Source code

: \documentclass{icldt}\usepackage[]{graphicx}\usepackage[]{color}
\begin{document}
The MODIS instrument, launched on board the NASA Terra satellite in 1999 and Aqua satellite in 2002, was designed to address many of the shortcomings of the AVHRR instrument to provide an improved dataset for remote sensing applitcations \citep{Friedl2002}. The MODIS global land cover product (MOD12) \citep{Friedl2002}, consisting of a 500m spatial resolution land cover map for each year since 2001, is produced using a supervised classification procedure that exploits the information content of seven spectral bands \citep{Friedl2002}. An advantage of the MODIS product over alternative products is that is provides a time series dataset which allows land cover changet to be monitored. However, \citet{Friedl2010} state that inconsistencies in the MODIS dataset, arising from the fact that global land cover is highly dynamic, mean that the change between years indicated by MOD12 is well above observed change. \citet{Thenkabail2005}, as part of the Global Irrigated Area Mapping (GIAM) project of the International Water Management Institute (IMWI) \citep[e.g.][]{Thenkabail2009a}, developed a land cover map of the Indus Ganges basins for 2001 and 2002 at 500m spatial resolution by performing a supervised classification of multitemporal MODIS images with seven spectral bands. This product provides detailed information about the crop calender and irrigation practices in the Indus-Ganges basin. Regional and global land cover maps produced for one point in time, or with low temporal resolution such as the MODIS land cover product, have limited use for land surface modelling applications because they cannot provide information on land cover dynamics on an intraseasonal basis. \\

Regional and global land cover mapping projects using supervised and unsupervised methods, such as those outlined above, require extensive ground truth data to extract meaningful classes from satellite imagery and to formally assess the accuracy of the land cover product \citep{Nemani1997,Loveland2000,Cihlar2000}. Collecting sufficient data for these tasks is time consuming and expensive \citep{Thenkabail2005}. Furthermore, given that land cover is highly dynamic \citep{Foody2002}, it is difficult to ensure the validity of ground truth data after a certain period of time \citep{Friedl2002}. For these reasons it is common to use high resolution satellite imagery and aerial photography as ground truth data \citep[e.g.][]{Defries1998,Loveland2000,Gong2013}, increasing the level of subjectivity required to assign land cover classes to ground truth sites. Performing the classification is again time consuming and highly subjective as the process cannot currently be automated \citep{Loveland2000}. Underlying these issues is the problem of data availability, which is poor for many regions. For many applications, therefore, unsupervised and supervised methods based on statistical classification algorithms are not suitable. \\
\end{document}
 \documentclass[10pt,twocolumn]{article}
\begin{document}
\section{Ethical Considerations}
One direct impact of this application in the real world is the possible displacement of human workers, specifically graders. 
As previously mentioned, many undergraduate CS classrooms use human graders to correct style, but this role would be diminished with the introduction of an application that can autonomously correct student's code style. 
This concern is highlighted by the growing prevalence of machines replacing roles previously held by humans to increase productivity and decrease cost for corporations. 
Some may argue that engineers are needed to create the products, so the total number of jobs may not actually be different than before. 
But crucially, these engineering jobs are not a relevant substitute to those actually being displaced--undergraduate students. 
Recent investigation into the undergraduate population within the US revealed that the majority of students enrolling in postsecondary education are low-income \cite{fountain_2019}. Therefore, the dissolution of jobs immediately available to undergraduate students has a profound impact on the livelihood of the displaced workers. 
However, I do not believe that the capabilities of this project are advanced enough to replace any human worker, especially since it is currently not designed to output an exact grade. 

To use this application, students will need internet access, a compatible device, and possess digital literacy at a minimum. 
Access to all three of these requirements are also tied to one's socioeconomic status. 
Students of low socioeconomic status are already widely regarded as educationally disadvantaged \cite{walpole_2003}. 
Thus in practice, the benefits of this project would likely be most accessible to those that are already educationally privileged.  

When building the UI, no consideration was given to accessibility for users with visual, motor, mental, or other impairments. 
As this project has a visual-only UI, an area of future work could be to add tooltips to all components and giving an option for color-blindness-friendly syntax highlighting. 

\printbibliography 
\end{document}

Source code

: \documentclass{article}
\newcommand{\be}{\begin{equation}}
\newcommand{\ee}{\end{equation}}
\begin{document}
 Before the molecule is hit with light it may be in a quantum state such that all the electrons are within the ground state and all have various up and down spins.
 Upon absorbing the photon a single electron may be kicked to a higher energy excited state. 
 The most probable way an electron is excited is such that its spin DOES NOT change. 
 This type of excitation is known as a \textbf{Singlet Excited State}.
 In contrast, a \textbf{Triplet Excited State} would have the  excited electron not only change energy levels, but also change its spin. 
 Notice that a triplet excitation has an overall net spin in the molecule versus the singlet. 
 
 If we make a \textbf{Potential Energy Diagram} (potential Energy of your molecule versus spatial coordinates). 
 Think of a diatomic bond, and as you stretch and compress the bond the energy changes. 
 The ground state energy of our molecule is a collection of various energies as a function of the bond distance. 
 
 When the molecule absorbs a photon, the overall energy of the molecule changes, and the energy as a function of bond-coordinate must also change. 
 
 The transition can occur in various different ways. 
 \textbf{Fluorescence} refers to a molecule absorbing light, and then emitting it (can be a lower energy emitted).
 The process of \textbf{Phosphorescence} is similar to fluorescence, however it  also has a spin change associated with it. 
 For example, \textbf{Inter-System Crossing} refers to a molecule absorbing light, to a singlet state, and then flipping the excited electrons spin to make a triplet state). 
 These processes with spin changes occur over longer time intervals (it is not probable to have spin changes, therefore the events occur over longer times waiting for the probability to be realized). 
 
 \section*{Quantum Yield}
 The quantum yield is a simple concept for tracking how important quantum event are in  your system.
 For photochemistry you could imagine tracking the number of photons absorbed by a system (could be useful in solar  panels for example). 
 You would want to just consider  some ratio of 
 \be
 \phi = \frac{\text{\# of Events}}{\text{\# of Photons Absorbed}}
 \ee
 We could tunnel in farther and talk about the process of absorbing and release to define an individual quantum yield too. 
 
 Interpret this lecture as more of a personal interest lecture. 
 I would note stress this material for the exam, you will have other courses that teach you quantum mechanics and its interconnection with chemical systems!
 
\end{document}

WHAT THE EXERCISE ASKS => What is needed is the data above, output in full and exactly as it stands.

RESPONSE BOX =>
Source code

: \documentclass{icldt}\usepackage[]{graphicx}\usepackage[]{color}
\begin{document}
The MODIS instrument, launched on board the NASA Terra satellite in 1999 and Aqua satellite in 2002, was designed to address many of the shortcomings of the AVHRR instrument to provide an improved dataset for remote sensing applitcations \citep{Friedl2002}. The MODIS global land cover product (MOD12) \citep{Friedl2002}, consisting of a 500m spatial resolution land cover map for each year since 2001, is produced using a supervised classification procedure that exploits the information content of seven spectral bands \citep{Friedl2002}. An advantage of the MODIS product over alternative products is that is provides a time series dataset which allows land cover changet to be monitored. However, \citet{Friedl2010} state that inconsistencies in the MODIS dataset, arising from the fact that global land cover is highly dynamic, mean that the change between years indicated by MOD12 is well above observed change. \citet{Thenkabail2005}, as part of the Global Irrigated Area Mapping (GIAM) project of the International Water Management Institute (IMWI) \citep[e.g.][]{Thenkabail2009a}, developed a land cover map of the Indus Ganges basins for 2001 and 2002 at 500m spatial resolution by performing a supervised classification of multitemporal MODIS images with seven spectral bands. This product provides detailed information about the crop calender and irrigation practices in the Indus-Ganges basin. Regional and global land cover maps produced for one point in time, or with low temporal resolution such as the MODIS land cover product, have limited use for land surface modelling applications because they cannot provide information on land cover dynamics on an intraseasonal basis. \\

Regional and global land cover mapping projects using supervised and unsupervised methods, such as those outlined above, require extensive ground truth data to extract meaningful classes from satellite imagery and to formally assess the accuracy of the land cover product \citep{Nemani1997,Loveland2000,Cihlar2000}. Collecting sufficient data for these tasks is time consuming and expensive \citep{Thenkabail2005}. Furthermore, given that land cover is highly dynamic \citep{Foody2002}, it is difficult to ensure the validity of ground truth data after a certain period of time \citep{Friedl2002}. For these reasons it is common to use high resolution satellite imagery and aerial photography as ground truth data \citep[e.g.][]{Defries1998,Loveland2000,Gong2013}, increasing the level of subjectivity required to assign land cover classes to ground truth sites. Performing the classification is again time consuming and highly subjective as the process cannot currently be automated \citep{Loveland2000}. Underlying these issues is the problem of data availability, which is poor for many regions. For many applications, therefore, unsupervised and supervised methods based on statistical classification algorithms are not suitable. \\
\end{document}
 \documentclass[10pt,twocolumn]{article}
\begin{document}
\section{Ethical Considerations}
One direct impact of this application in the real world is the possible displacement of human workers, specifically graders. 
As previously mentioned, many undergraduate CS classrooms use human graders to correct style, but this role would be diminished with the introduction of an application that can autonomously correct student's code style. 
This concern is highlighted by the growing prevalence of machines replacing roles previously held by humans to increase productivity and decrease cost for corporations. 
Some may argue that engineers are needed to create the products, so the total number of jobs may not actually be different than before. 
But crucially, these engineering jobs are not a relevant substitute to those actually being displaced--undergraduate students. 
Recent investigation into the undergraduate population within the US revealed that the majority of students enrolling in postsecondary education are low-income \cite{fountain_2019}. Therefore, the dissolution of jobs immediately available to undergraduate students has a profound impact on the livelihood of the displaced workers. 
However, I do not believe that the capabilities of this project are advanced enough to replace any human worker, especially since it is currently not designed to output an exact grade. 

To use this application, students will need internet access, a compatible device, and possess digital literacy at a minimum. 
Access to all three of these requirements are also tied to one's socioeconomic status. 
Students of low socioeconomic status are already widely regarded as educationally disadvantaged \cite{walpole_2003}. 
Thus in practice, the benefits of this project would likely be most accessible to those that are already educationally privileged.  

When building the UI, no consideration was given to accessibility for users with visual, motor, mental, or other impairments. 
As this project has a visual-only UI, an area of future work could be to add tooltips to all components and giving an option for color-blindness-friendly syntax highlighting. 

\printbibliography 
\end{document}

Source code

: \documentclass{article}
\newcommand{\be}{\begin{equation}}
\newcommand{\ee}{\end{equation}}
\begin{document}
 Before the molecule is hit with light it may be in a quantum state such that all the electrons are within the ground state and all have various up and down spins.
 Upon absorbing the photon a single electron may be kicked to a higher energy excited state. 
 The most probable way an electron is excited is such that its spin DOES NOT change. 
 This type of excitation is known as a \textbf{Singlet Excited State}.
 In contrast, a \textbf{Triplet Excited State} would have the  excited electron not only change energy levels, but also change its spin. 
 Notice that a triplet excitation has an overall net spin in the molecule versus the singlet. 
 
 If we make a \textbf{Potential Energy Diagram} (potential Energy of your molecule versus spatial coordinates). 
 Think of a diatomic bond, and as you stretch and compress the bond the energy changes. 
 The ground state energy of our molecule is a collection of various energies as a function of the bond distance. 
 
 When the molecule absorbs a photon, the overall energy of the molecule changes, and the energy as a function of bond-coordinate must also change. 
 
 The transition can occur in various different ways. 
 \textbf{Fluorescence} refers to a molecule absorbing light, and then emitting it (can be a lower energy emitted).
 The process of \textbf{Phosphorescence} is similar to fluorescence, however it  also has a spin change associated with it. 
 For example, \textbf{Inter-System Crossing} refers to a molecule absorbing light, to a singlet state, and then flipping the excited electrons spin to make a triplet state). 
 These processes with spin changes occur over longer time intervals (it is not probable to have spin changes, therefore the events occur over longer times waiting for the probability to be realized). 
 
 \section*{Quantum Yield}
 The quantum yield is a simple concept for tracking how important quantum event are in  your system.
 For photochemistry you could imagine tracking the number of photons absorbed by a system (could be useful in solar  panels for example). 
 You would want to just consider  some ratio of 
 \be
 \phi = \frac{\text{\# of Events}}{\text{\# of Photons Absorbed}}
 \ee
 We could tunnel in farther and talk about the process of absorbing and release to define an individual quantum yield too. 
 
 Interpret this lecture as more of a personal interest lecture. 
 I would note stress this material for the exam, you will have other courses that teach you quantum mechanics and its interconnection with chemical systems!
 
\end{document}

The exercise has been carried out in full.